UFT retiree and 1096 advocate Arthur Goldstein said that Mayor Mamdani has already betrayed several key campaign positions, and that placing blind faith in him to protect retiree healthcare from further attacks just doesn’t make a whole lot of sense.

“Mayor Mamdani already broke my heart when he reneged on his promise to oppose mayoral control,” Goldstein told Work-Bites this week. “He’s also gone back on affordable housing, and he’s also turned his back on the UFT para bill—to assume that because he said he supports [retirees] that he will is foolish and baseless.”

Casey, however, insists there is no local or state law that could block federal legislation changing Medicare by placing new recipients into Medicare Advantage plans, “thus beginning a phase out of traditional Medicare.”

“This is a matter of constitutional law: the Supremacy Clause [Article VI, Clause 2] means that federal legislation on a federal government program would override any state or local law which contradicted it,” Casey told Work-Bites in an email this week. “That is why no one who is genuinely concerned about real threats to Medicare and the real danger of imposing Medicare Advantage upon retirees would be wasting their time on non-existent threats from NYC, while ignoring very real ones from Washington DC.”

Goldstein, however, charges that the UFT’s entrenched Unity Caucus leadership is just trying to muzzle some inconvenient opposition from militant retirees still determined to protect the healthcare they earned after decades on the job.

“[The UFT leadership] wants us to divert our attention from 1096, which we were elected to protect and promote—and they want us to look at national issues,” he said. “This is further ironic because I've been in many, many UFT Delegate Assembly meetings—and often they say, ‘Well, that's an issue for the AFT—our national body.’ They want us to stop supporting 1096—they want us to stop protecting ourselves. They find it a nuisance.”

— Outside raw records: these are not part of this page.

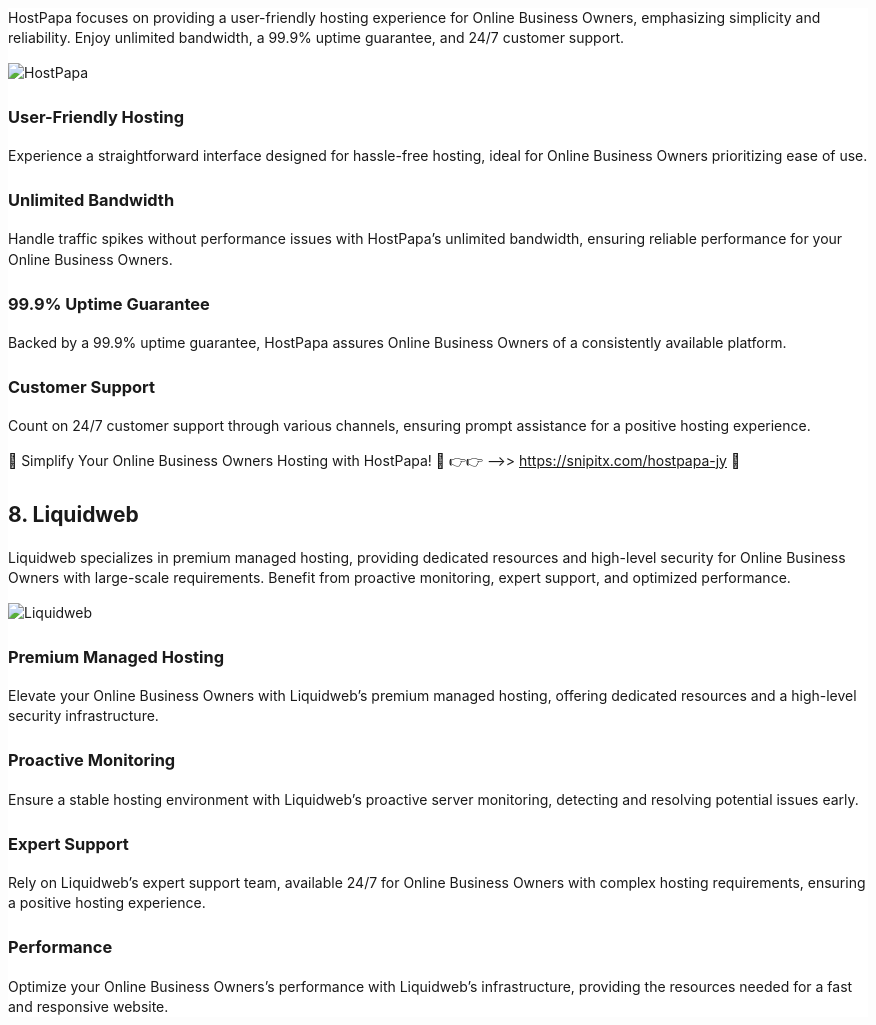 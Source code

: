 HostPapa focuses on providing a user-friendly hosting experience for Online Business Owners, emphasizing simplicity and reliability. Enjoy unlimited bandwidth, a 99.9% uptime guarantee, and 24/7 customer support.

![HostPapa](https://i.imgur.com/ouDTkvl.jpeg "HostPapa Hosting")

### User-Friendly Hosting
Experience a straightforward interface designed for hassle-free hosting, ideal for Online Business Owners prioritizing ease of use.

### Unlimited Bandwidth
Handle traffic spikes without performance issues with HostPapa’s unlimited bandwidth, ensuring reliable performance for your Online Business Owners.

### 99.9% Uptime Guarantee
Backed by a 99.9% uptime guarantee, HostPapa assures Online Business Owners of a consistently available platform.

### Customer Support
Count on 24/7 customer support through various channels, ensuring prompt assistance for a positive hosting experience.

🌈 Simplify Your Online Business Owners Hosting with HostPapa! 🚀
👉👉 -->> https://snipitx.com/hostpapa-jy 🚀

## 8. Liquidweb

Liquidweb specializes in premium managed hosting, providing dedicated resources and high-level security for Online Business Owners with large-scale requirements. Benefit from proactive monitoring, expert support, and optimized performance.

![Liquidweb](https://i.imgur.com/4IvT9SC.jpeg "Liquidweb Hosting")

### Premium Managed Hosting
Elevate your Online Business Owners with Liquidweb’s premium managed hosting, offering dedicated resources and a high-level security infrastructure.

### Proactive Monitoring
Ensure a stable hosting environment with Liquidweb’s proactive server monitoring, detecting and resolving potential issues early.

### Expert Support
Rely on Liquidweb’s expert support team, available 24/7 for Online Business Owners with complex hosting requirements, ensuring a positive hosting experience.

### Performance
Optimize your Online Business Owners’s performance with Liquidweb’s infrastructure, providing the resources needed for a fast and responsive website.
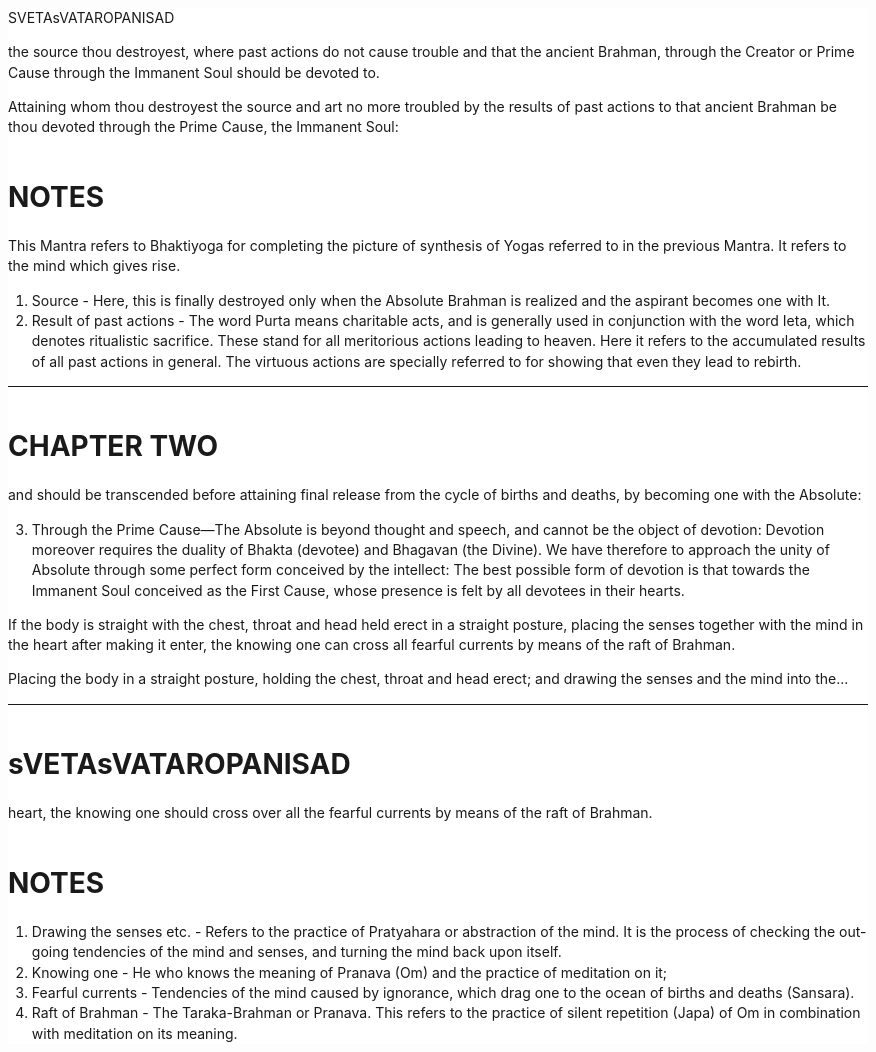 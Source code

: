 
SVETAsVATAROPANISAD

the source thou destroyest, where past actions do not cause trouble and that the ancient Brahman, through the Creator or Prime Cause through the Immanent Soul should be devoted to.

Attaining whom thou destroyest the source and art no more troubled by the results of past actions to that ancient Brahman be thou devoted through the Prime Cause, the Immanent Soul:

# NOTES

This Mantra refers to Bhaktiyoga for completing the picture of synthesis of Yogas referred to in the previous Mantra. It refers to the mind which gives rise.

1. Source - Here, this is finally destroyed only when the Absolute Brahman is realized and the aspirant becomes one with It.
2. Result of past actions - The word Purta means charitable acts, and is generally used in conjunction with the word Ieta, which denotes ritualistic sacrifice. These stand for all meritorious actions leading to heaven. Here it refers to the accumulated results of all past actions in general. The virtuous actions are specially referred to for showing that even they lead to rebirth.



---

# CHAPTER TWO

and should be transcended before attaining final release from the cycle of births and deaths, by becoming one with the Absolute:

3. Through the Prime Cause—The Absolute is beyond thought and speech, and cannot be the object of devotion: Devotion moreover requires the duality of Bhakta (devotee) and Bhagavan (the Divine). We have therefore to approach the unity of Absolute through some perfect form conceived by the intellect: The best possible form of devotion is that towards the Immanent Soul conceived as the First Cause, whose presence is felt by all devotees in their hearts.

If the body is straight with the chest, throat and head held erect in a straight posture, placing the senses together with the mind in the heart after making it enter, the knowing one can cross all fearful currents by means of the raft of Brahman.

Placing the body in a straight posture, holding the chest, throat and head erect; and drawing the senses and the mind into the...

---


# sVETAsVATAROPANISAD

heart, the knowing one should cross over all the fearful currents by means of the raft of Brahman.

# NOTES

1. Drawing the senses etc. - Refers to the practice of Pratyahara or abstraction of the mind. It is the process of checking the out-going tendencies of the mind and senses, and turning the mind back upon itself.
2. Knowing one - He who knows the meaning of Pranava (Om) and the practice of meditation on it;
3. Fearful currents - Tendencies of the mind caused by ignorance, which drag one to the ocean of births and deaths (Sansara).
4. Raft of Brahman - The Taraka-Brahman or Pranava. This refers to the practice of silent repetition (Japa) of Om in combination with meditation on its meaning.
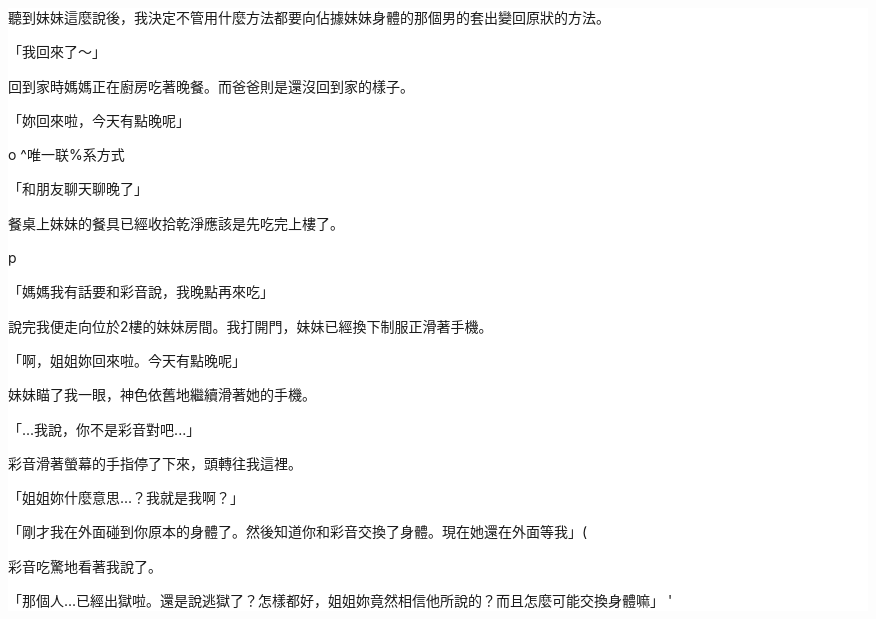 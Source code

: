 
聽到妹妹這麼說後，我決定不管用什麼方法都要向佔據妹妹身體的那個男的套出變回原狀的方法。





「我回來了～」



回到家時媽媽正在廚房吃著晚餐。而爸爸則是還沒回到家的樣子。



「妳回來啦，今天有點晚呢」

o  ^唯一联%系方式



「和朋友聊天聊晚了」



餐桌上妹妹的餐具已經收拾乾淨應該是先吃完上樓了。

p





「媽媽我有話要和彩音說，我晚點再來吃」



說完我便走向位於2樓的妹妹房間。我打開門，妹妹已經換下制服正滑著手機。





「啊，姐姐妳回來啦。今天有點晚呢」



妹妹瞄了我一眼，神色依舊地繼續滑著她的手機。



「...我說，你不是彩音對吧...」



彩音滑著螢幕的手指停了下來，頭轉往我這裡。





「姐姐妳什麼意思...？我就是我啊？」



「剛才我在外面碰到你原本的身體了。然後知道你和彩音交換了身體。現在她還在外面等我」(



彩音吃驚地看著我說了。





「那個人...已經出獄啦。還是說逃獄了？怎樣都好，姐姐妳竟然相信他所說的？而且怎麼可能交換身體嘛」 '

UFT Retired Teachers Chapter member Gloria Brandman told Work-Bites at another “No More 24” rally outside the gates of City Hall on April 16, that she is happy Council Member Marte is working on a successor bill to Intro. 1096—and that she personally supports it.

The group has repeatedly passed resolutions in support of Intro. 1096. in the past, but Mamdani’s mayoral win has splintered the resolve some have to help get a reintroduced bill to the floor for a full City Council vote.

“The Retired Teachers Chapter of the UFT supported 1096, and we’ll have people support the new one after we read it,” Brandman said. “We will do what we can to help get it passed. We have a working group—we don’t agree with the UFT leadership.”

Members of the New York City Organization of Public Service Retirees distributed this flyer to elected officials in Albany last month.

Mulgrew’s June 2024 decision to pull the UFT’s support for the Medicare Advantage push only came after the Retiree Advocates/UFT slate and others opposed to the Medicare Advantage scheme won control of the 70,000-member UFT Retired Teachers Chapter.

Then mayoral-candidate Zohran Mamdani later, however, turned heads when he told Work-Bites in November 2024 that he was “firmly opposed to privatization and Mayor Adams’ reckless attempts to strip municipal retirees from the traditional Medicare benefits they were promised”—but that Intro. 1096 “would not even be required given what my policies would be on the issue.”

A UFT spokesperson reached for comment on this story, meanwhile, said the union opposes Council Member Marte’s pending retiree bill “because it would diminish unions’ ability to negotiate healthcare."

New York City municipal retirees advocating for Intro. 1096 and its successor have long dismissed that argument.

“It is disingenuous to claim that the reason why the UFT or the MLC [Municipal Labor Committee] is opposed to the bill is because it would somehow interfere with collective bargaining,” New York City Organization of Public Service Retirees attorney Jake Gardener told Work-Bites. “It would just interfere with the MLC's ability to throw retirees under the bus. They can bargain for whatever retiree healthcare benefits they want, but they can't negotiate to take away the healthcare benefits of people who are already retired and don't have a seat at the bargaining table.”

The Mayor’s Office did not respond to, or acknowledge repeated requests for comment on this story.